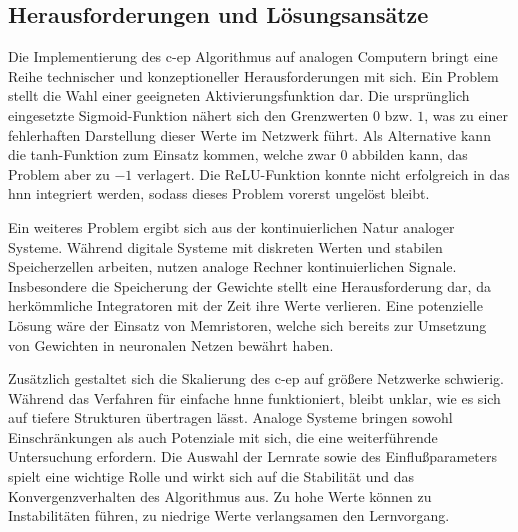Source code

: \subsection{Herausforderungen und Lösungsansätze}

Die Implementierung des \ac{c-ep} Algorithmus auf analogen Computern bringt eine Reihe technischer und konzeptioneller Herausforderungen mit sich. Ein Problem stellt die Wahl einer geeigneten Aktivierungsfunktion dar. Die ursprünglich eingesetzte Sigmoid-Funktion nähert sich den Grenzwerten \(0\) bzw. \(1\), was zu einer fehlerhaften Darstellung dieser Werte im Netzwerk führt. Als Alternative kann die tanh-Funktion zum Einsatz kommen, welche zwar \(0\) abbilden kann, das Problem aber zu \(-1\) verlagert. Die ReLU-Funktion konnte nicht erfolgreich in das \ac{hnn} integriert werden, sodass dieses Problem vorerst ungelöst bleibt.

Ein weiteres Problem ergibt sich aus der kontinuierlichen Natur analoger Systeme. Während digitale Systeme mit diskreten Werten und stabilen Speicherzellen arbeiten, nutzen analoge Rechner kontinuierlichen Signale. Insbesondere die Speicherung der Gewichte stellt eine Herausforderung dar, da herkömmliche Integratoren mit der Zeit ihre Werte verlieren. Eine potenzielle Lösung wäre der Einsatz von Memristoren, welche sich bereits zur Umsetzung von Gewichten in neuronalen Netzen bewährt haben.

Zusätzlich gestaltet sich die Skalierung des \ac{c-ep} auf größere Netzwerke schwierig. Während das Verfahren für einfache \ac{hnn}e funktioniert, bleibt unklar, wie es sich auf tiefere Strukturen übertragen lässt. Analoge Systeme bringen sowohl Einschränkungen als auch Potenziale mit sich, die eine weiterführende Untersuchung erfordern.  Die Auswahl der Lernrate sowie des Einflußparameters spielt eine wichtige Rolle und wirkt sich auf die Stabilität und das Konvergenzverhalten des Algorithmus aus. Zu hohe Werte können zu Instabilitäten führen, zu niedrige Werte verlangsamen den Lernvorgang.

What is needed :: Restate the entries above word for word, keeping pictures out of the copy.

Completed exercise ::
Source code

: \subsection{Herausforderungen und Lösungsansätze}

Die Implementierung des \ac{c-ep} Algorithmus auf analogen Computern bringt eine Reihe technischer und konzeptioneller Herausforderungen mit sich. Ein Problem stellt die Wahl einer geeigneten Aktivierungsfunktion dar. Die ursprünglich eingesetzte Sigmoid-Funktion nähert sich den Grenzwerten \(0\) bzw. \(1\), was zu einer fehlerhaften Darstellung dieser Werte im Netzwerk führt. Als Alternative kann die tanh-Funktion zum Einsatz kommen, welche zwar \(0\) abbilden kann, das Problem aber zu \(-1\) verlagert. Die ReLU-Funktion konnte nicht erfolgreich in das \ac{hnn} integriert werden, sodass dieses Problem vorerst ungelöst bleibt.

Ein weiteres Problem ergibt sich aus der kontinuierlichen Natur analoger Systeme. Während digitale Systeme mit diskreten Werten und stabilen Speicherzellen arbeiten, nutzen analoge Rechner kontinuierlichen Signale. Insbesondere die Speicherung der Gewichte stellt eine Herausforderung dar, da herkömmliche Integratoren mit der Zeit ihre Werte verlieren. Eine potenzielle Lösung wäre der Einsatz von Memristoren, welche sich bereits zur Umsetzung von Gewichten in neuronalen Netzen bewährt haben.

Zusätzlich gestaltet sich die Skalierung des \ac{c-ep} auf größere Netzwerke schwierig. Während das Verfahren für einfache \ac{hnn}e funktioniert, bleibt unklar, wie es sich auf tiefere Strukturen übertragen lässt. Analoge Systeme bringen sowohl Einschränkungen als auch Potenziale mit sich, die eine weiterführende Untersuchung erfordern.  Die Auswahl der Lernrate sowie des Einflußparameters spielt eine wichtige Rolle und wirkt sich auf die Stabilität und das Konvergenzverhalten des Algorithmus aus. Zu hohe Werte können zu Instabilitäten führen, zu niedrige Werte verlangsamen den Lernvorgang.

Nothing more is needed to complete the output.